Tuesday, August 2, 2016

Whiff

There are some other bits in the Culture Select Committee's latest blast of grapeshot at the BBC.

The papers have taken the Committee's steer that publishing the names of BBC staff and talent who get paid more than the Prime Minister is, in some unexplained way, helpful scrutiny. They also believe talent working for indies providing programmes to Auntie should be subject to the same transparency; I'd like to see them make that work.

The MPs are more supportive of Lord Hall on the arcane matter of the composition of the new Unitary Board..

A board of twelve comprising five government-nominated non-executives (the Chair and four representatives of the nations), together with three non-executive and four executive Board members appointed by the BBC would give a better balance.

The Director General indicated his support for the idea that the Board should collectively choose a Senior Independent Director from amongst its number. We agree, and believe this arrangement would be superior to the Government also nominating a Deputy Chair. 

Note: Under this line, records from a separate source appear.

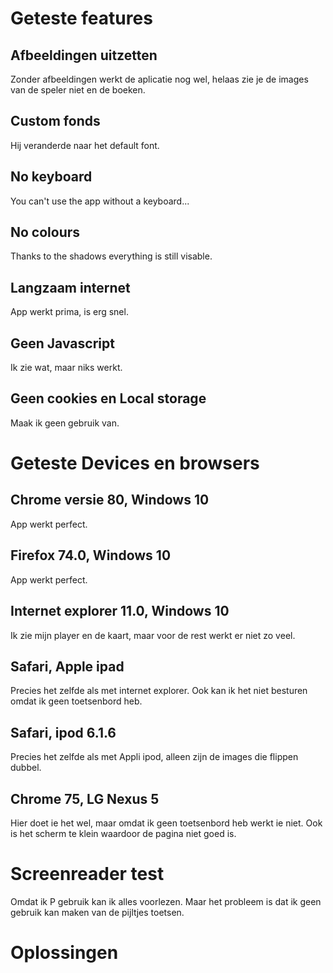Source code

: # Geteste features
## Afbeeldingen uitzetten
Zonder afbeeldingen werkt de aplicatie nog wel, helaas zie je de images van de speler niet en de boeken.  

## Custom fonds
Hij veranderde naar het default font.

## No keyboard
You can't use the app without a keyboard...

## No colours
Thanks to the shadows everything is still visable.

## Langzaam internet
App werkt prima, is erg snel.

## Geen Javascript
Ik zie wat, maar niks werkt.

## Geen cookies en Local storage
Maak ik geen gebruik van.

# Geteste Devices en browsers
## Chrome versie 80, Windows 10
App werkt perfect.

## Firefox 74.0, Windows 10
App werkt perfect.

## Internet explorer 11.0, Windows 10
Ik zie mijn player en de kaart, maar voor de rest werkt er niet zo veel.  
 
## Safari, Apple ipad
Precies het zelfde als met internet explorer. Ook kan ik het niet besturen omdat ik geen toetsenbord heb.

## Safari, ipod 6.1.6
Precies het zelfde als met Appli ipod, alleen zijn de images die flippen dubbel.

## Chrome 75, LG Nexus 5
Hier doet ie het wel, maar omdat ik geen toetsenbord heb werkt ie niet. Ook is het scherm te klein waardoor de pagina niet goed is.

# Screenreader test
Omdat ik P gebruik kan ik alles voorlezen. Maar het probleem is dat ik geen gebruik kan maken van de pijltjes toetsen.

# Oplossingen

On using the National Audit Office to scrutinise the BBC accounts, they are less helpful...

While we understand the need for BBC Worldwide—and, in due course, BBC Studios—to operate on a commercial basis, the inescapable facts are that the products they are selling have been created from licence fee funds, paid for by the public, and that the public are, therefore, entitled to hold all parts of the BBC to account for what their money has funded. 

On using the licence fee to pay for reporters who will supply copy to both the BBC and local papers, there are real doubts.

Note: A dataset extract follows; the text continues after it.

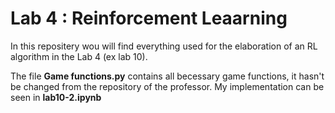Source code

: # Lab 4 : Reinforcement Leaarning

In this repositery wou will find everything used for the elaboration of an RL algorithm in the Lab 4 (ex lab 10).

The file **Game functions.py** contains all becessary game functions, it hasn't be changed from the repository of the professor. 
My implementation can be seen in **lab10-2.ipynb**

We are unconvinced that the Local Public Sector Reporting Service can be made to work in such a way that it neither subsidises companies that are profitable, nor benefits those that have cut back on local journalism while their competitors have chosen to continue to cover court hearings and local council meetings, but look forward to detailed future proposals.

The MPs back MG Alba's call for more spending on new Gaelic programmes for BBC Alba, up to the 10 hours a week of fresh product they say is afforded to S4C.

John Nicholson, MP, is a self-proclaimed broadcasting expert who has learned little about news production since 2005, if he understood much at all before that. He is behind the Committee's call for a full 'Scottish Six' -  'a news programme anchored in Scotland, with a running order of Scottish, UK and international stories based on news merit, drawing on all the BBC’s facilities and broadcast from Scotland.'

If he spent some time in the 6 O'Clock gallery, he would see that it is simply the busiest tv bulletin there is, with live injects, late packages, and breaking news. 'News merit' is often partially sidelined because of technical issues. Synchronising live injects to different running orders in London and Glasgow is impossible - unless you build a complete parallel operation, which makes no sense in terms of cost-per-viewer. Maybe some sums would help John see this.